Activists from Cambridge for Palestine (C4P) and Organisation of Radical Cambridge Activists (ORCA) disrupted a College evensong on Thursday evening, holding a banner displaying the words “Trinity College funds genocide” during the service.
Pro-Palestine activists also sprayed the outside of the chapel with red paint and the words “divest from genocide” on Thursday night. It is unclear which group was behind this action, which has been shared by activist network This Is Not a Drill.
This comes after Varsity revealed that Trinity has ruled out arms divestment, after reportedly telling students that it had decided to pull its investments in arms companies.
Activists have accused the College of “trying to hide away from its responsibilities”.
“We are making sure it is clear to everyone, that Trinity College’s interests were, when given the possibility to choose otherwise, to aid and abet the genocide of Palestinians,” they said.
On Wednesday, Trinity was referred to the United Nations for allegedly “aiding and abetting international crimes against Palestinians”.
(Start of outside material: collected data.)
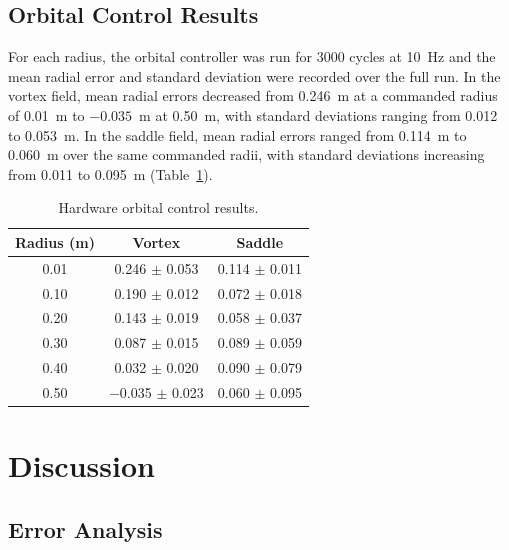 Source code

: \documentclass[12pt, letterpaper, oneside]{report}
\begin{document}
\subsection{Orbital Control Results}

For each radius, the orbital controller was run for 3000 cycles at 10~Hz
and the mean radial error and standard deviation were recorded over the
full run.
In the vortex field, mean radial errors decreased from 0.246~m at a
commanded radius of 0.01~m to $-0.035$~m at 0.50~m, with standard
deviations ranging from 0.012 to 0.053~m. In the saddle field, mean radial
errors ranged from 0.114~m to 0.060~m over the same commanded radii, with
standard deviations increasing from 0.011 to 0.095~m
(Table~\ref{tab:orbital_radius_comparison}).

\begin{table}[!t]
\centering
\caption{Hardware orbital control results.}
\label{tab:orbital_radius_comparison}
\begin{tabular}{ccc}
\toprule
\textbf{Radius (m)} & \textbf{Vortex} & \textbf{Saddle} \\
\midrule
0.01 & 0.246 $\pm$ 0.053 & 0.114 $\pm$ 0.011 \\
0.10 & 0.190 $\pm$ 0.012 & 0.072 $\pm$ 0.018 \\
0.20 & 0.143 $\pm$ 0.019 & 0.058 $\pm$ 0.037 \\
0.30 & 0.087 $\pm$ 0.015 & 0.089 $\pm$ 0.059 \\
0.40 & 0.032 $\pm$ 0.020 & 0.090 $\pm$ 0.079 \\
0.50 & $-$0.035 $\pm$ 0.023 & 0.060 $\pm$ 0.095 \\
\bottomrule
\end{tabular}
\end{table}

\section{Discussion}

\subsection{Error Analysis}
\label{sec:vf_error_analysis}
\end{document}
The International Centre of Justice for Palestinians (ICJP) included Trinity, among other British charities, in evidence submitted to Francesca Albanese, the UN’s special rapporteur for the occupied Palestinian territories.
Albanese had called for evidence for a report into the private sector’s involvement in “the commission of international crimes connected to Israel’s unlawful occupation”.
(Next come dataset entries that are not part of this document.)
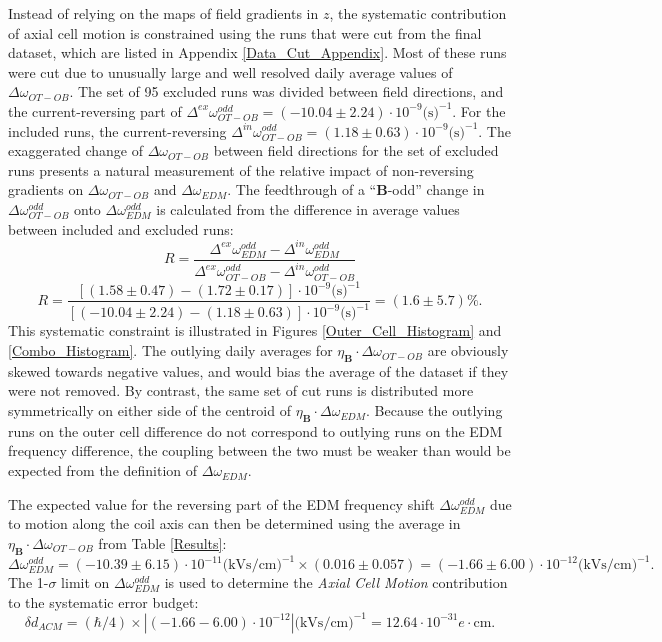 \documentclass [10pt, twoside] {uwthesis}[2012/04/02]
\begin{document}
Instead of relying on the maps of field gradients in $z$, the systematic contribution of axial cell motion is constrained using the runs that were cut from the final dataset, which are listed in Appendix \ref{Data_Cut_Appendix}. Most of these runs were cut due to unusually large and well resolved daily average values of $\Delta\omega_{OT-OB}$. The set of 95 excluded runs was divided between field directions, and the current-reversing part of $\Delta^{ex}\omega^{odd}_{OT-OB} = (-10.04\pm2.24)\cdot 10^{-9} \text{(s)}^{-1}$. For the included runs, the current-reversing $\Delta^{in}\omega^{odd}_{OT-OB} = (1.18\pm0.63)\cdot 10^{-9} \text{(s)}^{-1}$. The exaggerated change of $\Delta\omega_{OT-OB}$ between field directions for the set of excluded runs presents a natural measurement of the relative impact of non-reversing gradients on $\Delta\omega_{OT-OB}$ and $\Delta\omega_{EDM}$. The feedthrough of a ``$\mathbf{B}$-odd'' change in $\Delta\omega^{odd}_{OT-OB}$ onto $\Delta\omega^{odd}_{EDM}$ is calculated from the difference in average values between included and excluded runs:
\begin{equation}
R =\dfrac{\Delta^{ex}\omega^{odd}_{EDM} - \Delta^{in}\omega^{odd}_{EDM}}{\Delta^{ex}\omega^{odd}_{OT-OB} - \Delta^{in}\omega^{odd}_{OT-OB}}
\end{equation}
\begin{equation}
R =\dfrac{[(1.58\pm0.47) - (1.72\pm0.17)]\cdot 10^{-9} \text{(s)}^{-1}}{[(-10.04\pm2.24) - (1.18\pm0.63)]\cdot 10^{-9} \text{(s)}^{-1}} = (1.6\pm5.7)\text{\%}.
\end{equation}
This systematic constraint is illustrated in Figures \ref{Outer_Cell_Histogram} and \ref{Combo_Histogram}. The outlying daily averages for $\eta_{\mathbf{B}}\cdot\Delta\omega_{OT-OB}$ are obviously skewed towards negative values, and would bias the average of the dataset if they were not removed. By contrast, the same set of cut runs is distributed more symmetrically on either side of the centroid of $\eta_{\mathbf{B}}\cdot\Delta\omega_{EDM}$. Because the outlying runs on the outer cell difference do not correspond to outlying runs on the EDM frequency difference, the coupling between the two must be weaker than would be expected from the definition of $\Delta\omega_{EDM}$. 

The expected value for the reversing part of the EDM frequency shift $\Delta\omega^{odd}_{EDM}$ due to motion along the coil axis can then be determined using the average in $\eta_{\mathbf{B}}\cdot\Delta\omega_{OT-OB}$ from Table \ref{Results}:
\begin{equation}
\Delta\omega^{odd}_{EDM} = (-10.39 \pm 6.15)\cdot 10^{-11}\text{(kVs/cm)}^{-1} \times (0.016 \pm 0.057) = (-1.66 \pm 6.00)\cdot 10^{-12}\text{(kVs/cm)}^{-1}.
\end{equation}
The 1-$\sigma$ limit on $\Delta\omega^{odd}_{EDM}$ is used to determine the \textit{Axial Cell Motion} contribution to the systematic error budget:
\begin{equation}
\delta d_{ACM} = (\hbar/4)\times |(-1.66 - 6.00)\cdot 10^{-12}|\text{(kVs/cm)}^{-1} = 12.64\cdot 10^{-31} e\cdot \text{cm}.
\end{equation} 
\end{document}
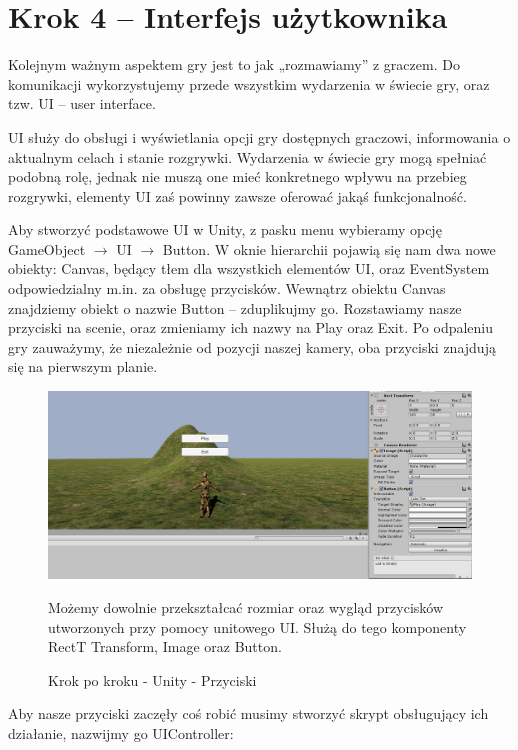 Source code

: \documentclass[openright]{xmgr}
\begin{document}
\section{Krok 4 – Interfejs użytkownika}

Kolejnym ważnym aspektem gry jest to jak „rozmawiamy” z graczem. Do komunikacji wykorzystujemy przede wszystkim wydarzenia w świecie gry, oraz tzw. UI – user interface.

UI służy do obsługi i wyświetlania opcji gry dostępnych graczowi, informowania o aktualnym celach i stanie rozgrywki. Wydarzenia w świecie gry mogą spełniać podobną rolę, jednak nie muszą one mieć konkretnego wpływu na przebieg rozgrywki, elementy UI zaś powinny zawsze oferować jakąś funkcjonalność.

Aby stworzyć podstawowe UI w Unity, z pasku menu wybieramy opcję GameObject $\rightarrow$ UI $\rightarrow$ Button. W oknie hierarchii pojawią się nam dwa nowe obiekty: Canvas, będący tłem dla wszystkich  elementów UI, oraz EventSystem odpowiedzialny m.in. za obsługę przycisków. Wewnątrz obiektu Canvas znajdziemy obiekt o nazwie Button – zduplikujmy go. Rozstawiamy nasze przyciski na scenie, oraz zmieniamy ich nazwy na Play oraz Exit. Po odpaleniu gry zauważymy, że niezależnie od pozycji naszej kamery, oba przyciski znajdują się na pierwszym planie.

\newpage
\begin{figure}[!htb]
    \begin{center}
    \includegraphics[scale=0.25]{Screeny/UnityKrokPoKroku/krok4_buttony.png}
    \end{center}
    \caption{Krok po kroku - Unity - Przyciski}
Możemy dowolnie przekształcać rozmiar oraz wygląd przycisków utworzonych przy pomocy unitowego UI. Służą do tego komponenty RectT Transform, Image oraz Button.
\end{figure}

Aby nasze przyciski zaczęły coś robić musimy stworzyć skrypt obsługujący ich działanie, nazwijmy go UIController:
\end{document}
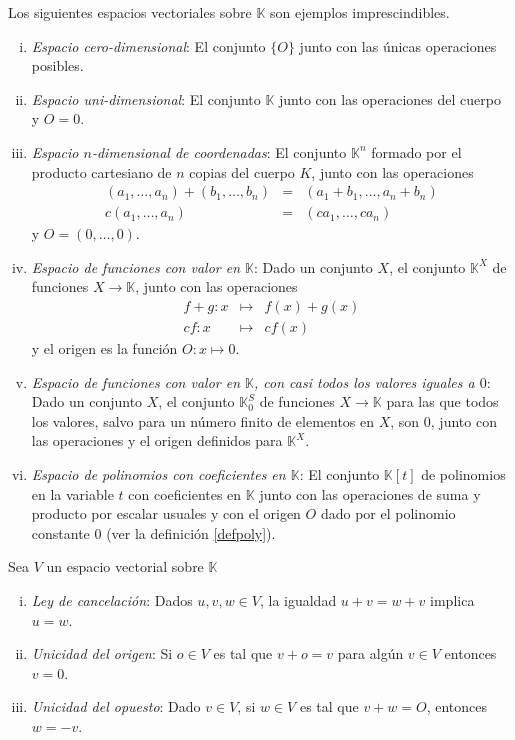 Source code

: \begin{ejem}\label{ejem0}
Los siguientes espacios vectoriales sobre $\mathbb{K}$ son ejemplos imprescindibles.
\begin{enumerate}[(i)]
\item \emph{Espacio cero-dimensional}: El conjunto $\{O\}$ junto con las \'unicas operaciones posibles.
\item \emph{Espacio uni-dimensional}: El conjunto $\mathbb{K}$ junto con las operaciones del cuerpo y $O=0$.
\item \emph{Espacio $n$-dimensional de coordenadas}: El conjunto $\mathbb{K}^n$ formado por el producto cartesiano de $n$ copias del cuerpo $K$, junto con las operaciones
\begin{eqnarray*}
(a_1,\ldots,a_n)+(b_1,\ldots,b_n) & = & (a_1+b_1,\ldots,a_n+b_n)\\
c(a_1,\ldots,a_n) & = & (ca_1,\ldots,ca_n)
\end{eqnarray*}
y $O=(0,\ldots,0)$.
\item \emph{Espacio de funciones con valor en $\mathbb{K}$}: Dado un conjunto $X$, el conjunto $\mathbb{K}^X$ de funciones $X\rightarrow \mathbb{K}$, junto con las operaciones
\begin{eqnarray*}
  f+g: x & \mapsto & f(x)+g(x)\\
  cf: x & \mapsto & cf(x)
\end{eqnarray*}
y el origen es la función $O: x\mapsto 0$.
\item \emph{Espacio de funciones con valor en $\mathbb{K}$, con casi todos los valores iguales a $0$}: Dado un conjunto $X$, el conjunto $\mathbb{K}^S_0$ de funciones $X\rightarrow \mathbb{K}$ para las que todos los valores, salvo para un n\'umero finito de elementos en $X$, son $0$, junto con las operaciones y el origen definidos para $\mathbb{K}^X$.
\item \emph{Espacio de polinomios con coeficientes en $\mathbb{K}$}: El conjunto $\mathbb{K}[t]$ de polinomios en la variable $t$ con coeficientes en $\mathbb{K}$ junto con las operaciones de suma y producto por escalar usuales y con el origen $O$ dado por el polinomio constante $0$ (ver la definición \ref{defpoly}).
\end{enumerate} 
\end{ejem}

\begin{prop}
Sea $V$ un espacio vectorial sobre $\mathbb{K}$
\begin{enumerate}[(i)]
  \item \emph{Ley de cancelaci\'on}: Dados $u,v,w\in V$, la igualdad $u+v=w+v$ implica $u=w$.
  \item \emph{Unicidad del origen}: Si $o\in V$ es tal que $v+o=v$ para algún $v\in V$ entonces $v=0$.
  \item \emph{Unicidad del opuesto}: Dado $v\in V$, si $w\in V$ es tal que $v+w=O$, entonces $w=-v$. 
\end{enumerate}
\end{prop}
Trinity holds investments in Israeli arms company Elbit Systems, according to Freedom of Information requests seen by Varsity. Elbit produces 85% of the drones and land equipment used by the Israeli army.
The College also holds shares in other companies that feature on the Boycott, Divestment & Sanctions (BDS) list, which urges individuals to cut ties with companies associated with the war in Gaza.
The activists who sprayed Trinity chapel said: “This institution, this building, will forever bear the red stain of the blood of those it participated in dehumanising and decimating.”
“We, who have not forgotten that Trinity’s hands are red with the blood of Palestinians and we, who will never forget this reality, are making Trinity’s involvement clear once more, for the world to see and for the College to know in its stones that the stain of genocide is unwashable,” they added.
Last month, students protested outside the College, accusing Trinity of “betrayal” and “complicity in genocide”.
These claims came after the College Master said that Trinity has “no interest” in divesting from arms companies, despite previous reports that the College “will be and is in the process of divesting”.
In April, activists sprayed Trinity’s chapel with red paint in a similar protest.
A spokesperson for Trinity College told Varsity: “Trinity College strongly condemns this act of vandalism and has informed the police. While the College respects the right to peaceful demonstration, it draws the line at criminal damage.”
“As with any other case of criminal damage, Trinity College will do everything it can to assist the police in their investigation,” they said.